I've added the error reporting code to the top of both the .php and .html files. The .php runs with no reported errors and displays the correct info, but the .html is very interesting as it throws up pages of errors all relating to the function.preg-match-all. See this... http://www.wanaka.school.nz/simplehtmldom/example/test.html
(note: to make testing easy, I have two file called test.php and test.html with the code below)

Maybe we should look at it another way as Ray suggests. All I want to do is extract part of the HTML from one page and display that on another. The SimpleHTMLDOM script does this but as described, I can't get it working on the .html file. I've also tried SimpleHTMLDOM's other options of including a <span> contents and that comes up with the same errors.

Is there another way to achieve this?

Here is an example. Two files, both in the same directory and both ending .html.
The first is called example1.html and has this code.
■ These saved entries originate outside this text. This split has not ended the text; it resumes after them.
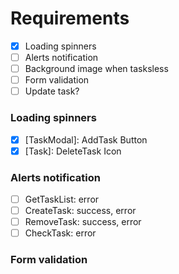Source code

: # Requirements

- [x] Loading spinners
- [ ] Alerts notification
- [ ] Background image when tasksless
- [ ] Form validation
- [ ] Update task?

### Loading spinners

- [x] [TaskModal]: AddTask Button
- [x] [Task]: DeleteTask Icon

### Alerts notification
- [ ] GetTaskList: error
- [ ] CreateTask: success, error
- [ ] RemoveTask: success, error
- [ ] CheckTask: error

### Form validation

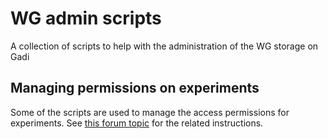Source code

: # WG admin scripts

A collection of scripts to help with the administration of the WG storage on Gadi

## Managing permissions on experiments

Some of the scripts are used to manage the access permissions for experiments. See [this forum topic](https://forum.access-hive.org.au/t/wg-g-data-management-experiments-permissions/1862) for the related instructions.
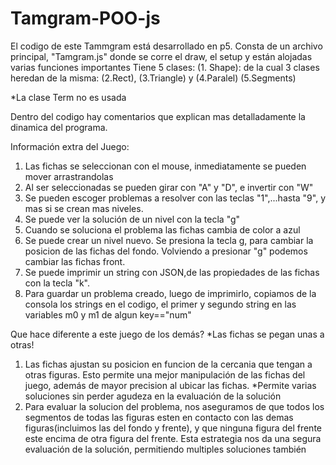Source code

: # Tamgram-POO-js

El codigo de este Tammgram está desarrollado en p5.
Consta de un archivo principal, "Tamgram.js" donde se corre el draw, el setup y están alojadas varias funciones importantes
Tiene 5 clases:
(1. Shape): de la cual 3 clases heredan de la misma: (2.Rect), (3.Triangle) y (4.Paralel)
(5.Segments)

*La clase Term no es usada

Dentro del codigo hay comentarios que explican mas detalladamente la dinamica del programa.


Información extra del Juego:
1. Las fichas se seleccionan con el mouse, inmediatamente se pueden mover arrastrandolas
2. Al ser seleccionadas se pueden girar con "A" y "D", e invertir con "W"
3. Se pueden escoger problemas a resolver con las teclas "1",...hasta "9", y mas si se crean mas niveles.
4. Se puede ver la solución de un nivel con la tecla "g"
5. Cuando se soluciona el problema las fichas cambia de color a azul
6. Se puede crear un nivel nuevo. Se presiona la tecla g, para cambiar la posicion de las fichas del fondo. Volviendo a presionar "g" podemos cambiar las fichas front.
7. Se puede imprimir un string con JSON,de las propiedades de las fichas con la tecla "k".
8. Para guardar un problema creado, luego de imprimirlo, copiamos de la consola los strings en el codigo, el primer y segundo string en las variables m0 y m1 de algun key=="num"

Que hace diferente a este juego de los demás?
*Las fichas se pegan unas a otras!
1. Las fichas ajustan su posicion en funcion de la cercania que tengan a otras figuras. Esto permite una mejor manipulación de las fichas del juego, además de mayor precision al ubicar las fichas. 
*Permite varias soluciones sin perder agudeza en la evaluación de la solución
2. Para evaluar la solucion del problema, nos aseguramos de que todos los segmentos de todas las figuras esten en contacto con las demas figuras(incluimos las del fondo y frente), y que ninguna figura del frente este encima de otra figura del frente. Esta estrategia nos da una segura evaluación de la solución, permitiendo multiples soluciones también








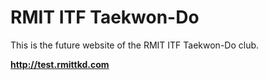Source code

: RMIT ITF Taekwon-Do
===================

This is the future website of the RMIT ITF Taekwon-Do club.

**http://test.rmittkd.com**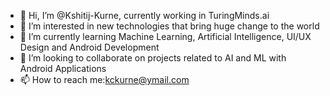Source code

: - 👋 Hi, I’m @Kshitij-Kurne, currently working in TuringMinds.ai
- 👀 I’m interested in new technologies that bring huge change to the world
- 🌱 I’m currently learning Machine Learning, Artificial Intelligence, UI/UX Design and Android Development
- 🧱 I’m looking to collaborate on projects related to AI and ML with Android Applications
- 📫 How to reach me:kckurne@ymail.com

<!---
Kshitij-Kurne/Kshitij-Kurne is a ✨ special ✨ repository because its `README.md` (this file) appears on your GitHub profile.
You can click the Preview link to take a look at your changes.
--->
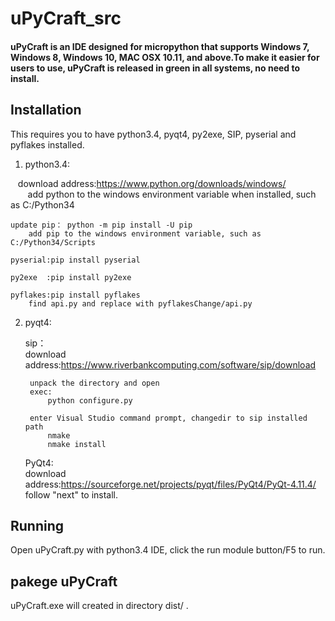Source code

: # uPyCraft_src
#### uPyCraft is an IDE designed for micropython that supports Windows 7, Windows 8, Windows 10, MAC OSX 10.11, and above.To make it easier for users to use, uPyCraft is released in green in all systems, no need to install.

## Installation
This requires you to have python3.4, pyqt4, py2exe, SIP, pyserial and pyflakes installed.

1. python3.4:<br>

    download address:https://www.python.org/downloads/windows/ <br>
        add python to the windows environment variable when installed, such as C:/Python34<br>

    update pip： python -m pip install -U pip 
        add pip to the windows environment variable, such as C:/Python34/Scripts 
        
    pyserial:pip install pyserial 
    
    py2exe  :pip install py2exe 
    
    pyflakes:pip install pyflakes 
        find api.py and replace with pyflakesChange/api.py 
    
2. pyqt4:<br>

    sip：<br>
        download address:https://www.riverbankcomputing.com/software/sip/download <br>
        
        unpack the directory and open
        exec:
            python configure.py
        
        enter Visual Studio command prompt, changedir to sip installed path
            nmake
            nmake install
        
    PyQt4:<br>
        download address:https://sourceforge.net/projects/pyqt/files/PyQt4/PyQt-4.11.4/ <br>
        follow "next" to install. <br>

## Running
Open uPyCraft.py with python3.4 IDE, click the run module button/F5 to run.

## pakege uPyCraft
uPyCraft.exe will created in directory dist/ .
  
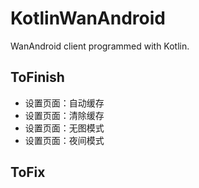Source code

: # KotlinWanAndroid
WanAndroid client programmed with Kotlin.

## ToFinish
* 设置页面：自动缓存
* 设置页面：清除缓存
* 设置页面：无图模式
* 设置页面：夜间模式

## ToFix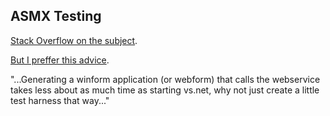 ## ASMX Testing

[Stack Overflow on the subject](https://stackoverflow.com/questions/6274488/asmx-webservice-test-tool/6275444).

[But I preffer this advice](https://stackoverflow.com/a/6275156/10870835).

"...Generating a winform application (or webform) that calls the webservice takes less about as much time as starting vs.net, why not just create a little test harness that way..."
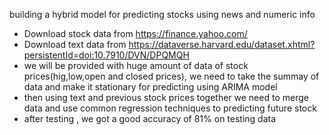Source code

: 

building a hybrid model for predicting stocks using  news  and numeric info 

- Download stock data from https://finance.yahoo.com/
- Download text data from https://dataverse.harvard.edu/dataset.xhtml?persistentId=doi:10.7910/DVN/DPQMQH
- we will be provided with huge amount of data of stock prices(hig,low,open and closed prices), we need to take the summay of data and make it stationary for predicting using ARIMA model
- then using text and previous stock prices together we need to merge data and use common regression techniques to predicting future stock
- after testing , we got a good accuracy of 81% on testing data

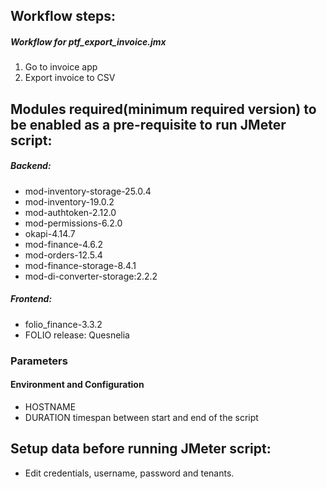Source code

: ## Workflow steps:

##### Workflow for ptf_export_invoice.jmx
1. Go to invoice app
2. Export invoice to CSV


## Modules required(minimum required version) to be enabled as a pre-requisite to run JMeter script:
##### Backend:
- mod-inventory-storage-25.0.4
- mod-inventory-19.0.2
- mod-authtoken-2.12.0
- mod-permissions-6.2.0
- okapi-4.14.7
- mod-finance-4.6.2
- mod-orders-12.5.4
- mod-finance-storage-8.4.1
- mod-di-converter-storage:2.2.2
##### Frontend:
- folio_finance-3.3.2
- FOLIO release: Quesnelia

### Parameters
#### Environment and Configuration
- HOSTNAME
- DURATION		timespan between start and end of the script

## Setup data before running JMeter script:
- Edit credentials, username, password and tenants.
<!DOCTYPE html PUBLIC "-//W3C//DTD XHTML 1.0 Transitional//EN" "http://www.w3.org/TR/xhtml1/DTD/xhtml1-transitional.dtd">
<html xmlns="http://www.w3.org/1999/xhtml">

<head>
<meta content="text/html; charset=utf-8" http-equiv="Content-Type" />
<title>example1</title>
</head>

<body>
<p>Normal HTML above the Div</p>
<div id="copystatus">HTML text in a DIV to be copied</div>
<p>Normal HTML bleow the Div</p>
</body>

</html>

The second file called example2.html wants to display "HTML text in a DIV to be copied". It doesn't have to be in a DIV and could be identified using CLASS or TAGS or anything.

Is there other PHP you can point me to that does this?

Thanks,

Will

<?php
ini_set('display_errors', TRUE);
error_reporting(E_ALL);

// example of how to use basic selector to retrieve HTML contents
include('../simple_html_dom.php');
 
// get DOM from URL or file
$html = file_get_html('../../news-info-school-status.html');


// find all div tags with id=gbar
foreach($html->find('div#copystatus') as $e)
    echo $e->innertext . '<br>';
?>

Open in new window

Ray Paseur

Well, it would be easier if the web page had XHTML STRICT, but we may be able to do something with this. You might find that REGEX is not the way to go -- a state engine might give better extraction. But this at least finds the data strings inside the HTML inside the appropriate DIV tags.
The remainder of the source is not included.